→ **SOURCE MATERIAL**
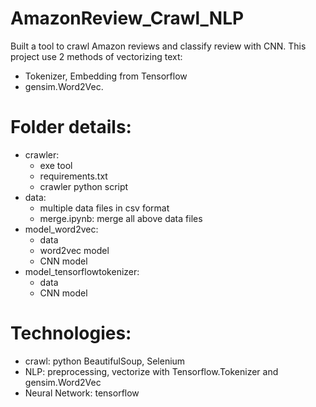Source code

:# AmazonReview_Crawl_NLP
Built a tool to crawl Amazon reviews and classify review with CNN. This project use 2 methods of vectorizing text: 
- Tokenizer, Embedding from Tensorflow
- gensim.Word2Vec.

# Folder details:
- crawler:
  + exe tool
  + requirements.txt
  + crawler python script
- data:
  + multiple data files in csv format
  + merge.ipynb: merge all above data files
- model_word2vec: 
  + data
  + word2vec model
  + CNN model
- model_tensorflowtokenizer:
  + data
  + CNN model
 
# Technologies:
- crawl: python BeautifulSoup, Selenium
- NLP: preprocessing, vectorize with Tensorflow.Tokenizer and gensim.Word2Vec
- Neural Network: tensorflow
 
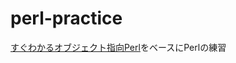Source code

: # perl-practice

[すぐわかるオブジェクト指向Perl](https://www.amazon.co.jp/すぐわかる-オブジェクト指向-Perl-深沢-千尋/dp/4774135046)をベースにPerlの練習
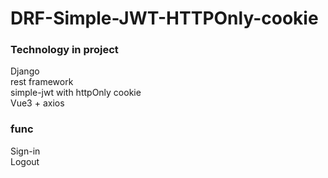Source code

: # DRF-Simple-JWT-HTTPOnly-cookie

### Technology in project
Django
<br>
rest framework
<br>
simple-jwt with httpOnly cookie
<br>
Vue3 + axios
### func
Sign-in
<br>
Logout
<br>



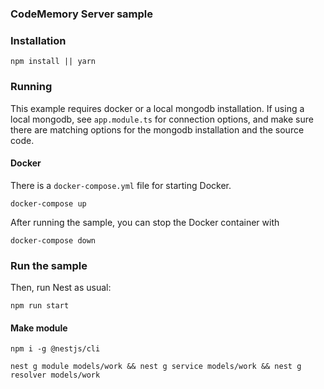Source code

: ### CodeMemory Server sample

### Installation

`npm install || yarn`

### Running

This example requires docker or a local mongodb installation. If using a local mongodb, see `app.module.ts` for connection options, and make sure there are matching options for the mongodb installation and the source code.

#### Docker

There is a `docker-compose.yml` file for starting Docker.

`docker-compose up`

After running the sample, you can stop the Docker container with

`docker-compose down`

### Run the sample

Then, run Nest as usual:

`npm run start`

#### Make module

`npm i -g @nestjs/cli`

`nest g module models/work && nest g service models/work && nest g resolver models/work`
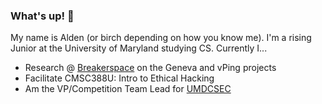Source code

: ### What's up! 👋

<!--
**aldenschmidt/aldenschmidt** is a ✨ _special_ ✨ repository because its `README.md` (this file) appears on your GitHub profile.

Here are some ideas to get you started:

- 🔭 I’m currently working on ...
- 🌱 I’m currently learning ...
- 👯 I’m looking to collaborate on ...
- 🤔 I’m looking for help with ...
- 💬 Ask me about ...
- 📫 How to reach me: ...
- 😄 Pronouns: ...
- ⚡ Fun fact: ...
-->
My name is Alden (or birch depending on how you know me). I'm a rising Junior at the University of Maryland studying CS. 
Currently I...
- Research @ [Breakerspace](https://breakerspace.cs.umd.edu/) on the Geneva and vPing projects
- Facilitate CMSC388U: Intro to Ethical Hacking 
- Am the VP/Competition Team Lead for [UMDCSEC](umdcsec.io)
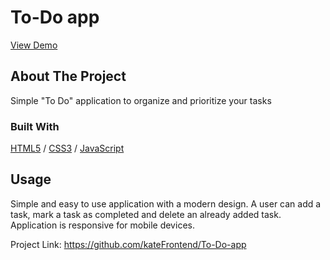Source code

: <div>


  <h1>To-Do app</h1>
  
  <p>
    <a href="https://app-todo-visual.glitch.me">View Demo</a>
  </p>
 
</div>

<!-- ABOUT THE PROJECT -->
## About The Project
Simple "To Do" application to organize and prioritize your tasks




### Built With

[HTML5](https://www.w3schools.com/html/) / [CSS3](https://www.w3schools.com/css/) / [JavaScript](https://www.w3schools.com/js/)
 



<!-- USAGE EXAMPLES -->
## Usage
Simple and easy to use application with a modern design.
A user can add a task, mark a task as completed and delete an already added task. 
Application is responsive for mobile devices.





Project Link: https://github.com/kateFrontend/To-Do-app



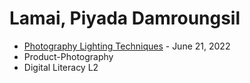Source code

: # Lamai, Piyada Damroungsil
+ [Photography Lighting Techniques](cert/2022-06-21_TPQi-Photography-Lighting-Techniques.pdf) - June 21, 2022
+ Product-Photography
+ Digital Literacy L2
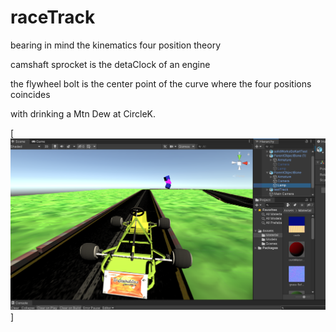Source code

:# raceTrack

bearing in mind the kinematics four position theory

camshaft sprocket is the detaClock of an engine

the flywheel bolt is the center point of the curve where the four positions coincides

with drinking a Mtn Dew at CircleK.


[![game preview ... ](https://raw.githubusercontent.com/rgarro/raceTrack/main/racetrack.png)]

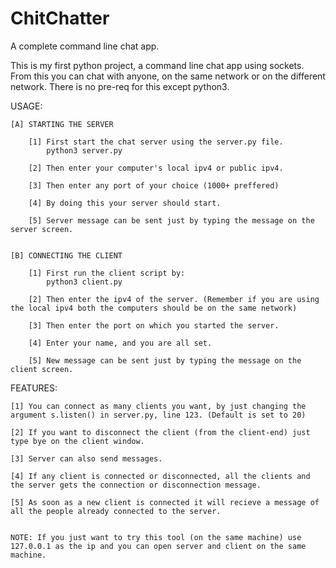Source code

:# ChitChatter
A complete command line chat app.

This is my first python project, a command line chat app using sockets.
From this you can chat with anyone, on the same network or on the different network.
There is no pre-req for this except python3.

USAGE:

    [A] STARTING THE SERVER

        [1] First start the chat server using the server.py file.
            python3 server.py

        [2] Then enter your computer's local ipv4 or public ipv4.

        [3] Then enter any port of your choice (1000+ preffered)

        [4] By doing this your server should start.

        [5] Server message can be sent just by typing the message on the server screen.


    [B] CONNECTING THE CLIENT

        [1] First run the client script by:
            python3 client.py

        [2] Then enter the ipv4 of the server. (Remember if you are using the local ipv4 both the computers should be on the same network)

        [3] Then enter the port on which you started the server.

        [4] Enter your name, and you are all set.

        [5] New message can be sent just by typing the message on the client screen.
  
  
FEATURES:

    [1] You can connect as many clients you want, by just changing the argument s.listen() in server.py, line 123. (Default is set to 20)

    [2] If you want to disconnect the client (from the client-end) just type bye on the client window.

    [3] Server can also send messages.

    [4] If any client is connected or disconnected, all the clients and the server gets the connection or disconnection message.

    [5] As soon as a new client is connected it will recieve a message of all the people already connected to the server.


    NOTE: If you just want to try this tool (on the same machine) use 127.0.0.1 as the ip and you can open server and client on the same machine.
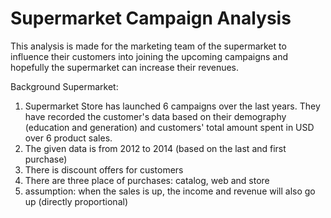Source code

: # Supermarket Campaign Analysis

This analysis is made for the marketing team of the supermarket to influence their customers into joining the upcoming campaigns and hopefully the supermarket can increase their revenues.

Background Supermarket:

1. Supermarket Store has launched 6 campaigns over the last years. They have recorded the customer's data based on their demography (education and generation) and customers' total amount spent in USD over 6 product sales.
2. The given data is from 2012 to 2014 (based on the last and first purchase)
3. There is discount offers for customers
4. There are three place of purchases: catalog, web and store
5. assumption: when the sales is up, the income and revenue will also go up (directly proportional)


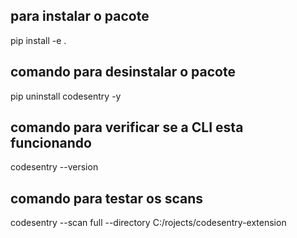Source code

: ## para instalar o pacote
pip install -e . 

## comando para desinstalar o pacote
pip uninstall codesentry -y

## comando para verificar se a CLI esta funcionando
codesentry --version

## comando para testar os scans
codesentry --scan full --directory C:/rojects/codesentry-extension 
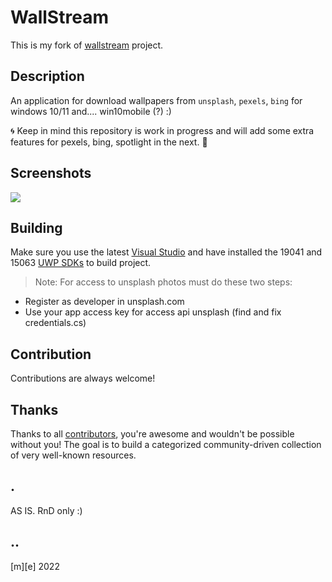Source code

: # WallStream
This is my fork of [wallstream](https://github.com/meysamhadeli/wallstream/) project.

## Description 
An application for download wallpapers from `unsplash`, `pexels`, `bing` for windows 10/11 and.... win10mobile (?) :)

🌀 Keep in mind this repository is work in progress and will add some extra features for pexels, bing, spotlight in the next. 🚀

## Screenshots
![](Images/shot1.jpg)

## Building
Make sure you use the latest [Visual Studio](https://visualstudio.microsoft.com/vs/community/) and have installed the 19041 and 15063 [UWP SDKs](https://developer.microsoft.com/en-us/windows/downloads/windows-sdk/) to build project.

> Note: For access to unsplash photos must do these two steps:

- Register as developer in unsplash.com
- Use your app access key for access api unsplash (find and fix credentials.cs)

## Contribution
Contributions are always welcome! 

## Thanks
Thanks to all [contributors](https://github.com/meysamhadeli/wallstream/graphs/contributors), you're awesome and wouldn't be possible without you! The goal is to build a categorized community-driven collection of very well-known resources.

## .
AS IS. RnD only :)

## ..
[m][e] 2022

→ **TRY IT**
Read through the listing and copy each line in which the word "mind" occurs.

→ **ANSWER BELOW**
bearing in mind the kinematics four position theory
🌀 Keep in mind this repository is work in progress and will add some extra features for pexels, bing, spotlight in the next. 🚀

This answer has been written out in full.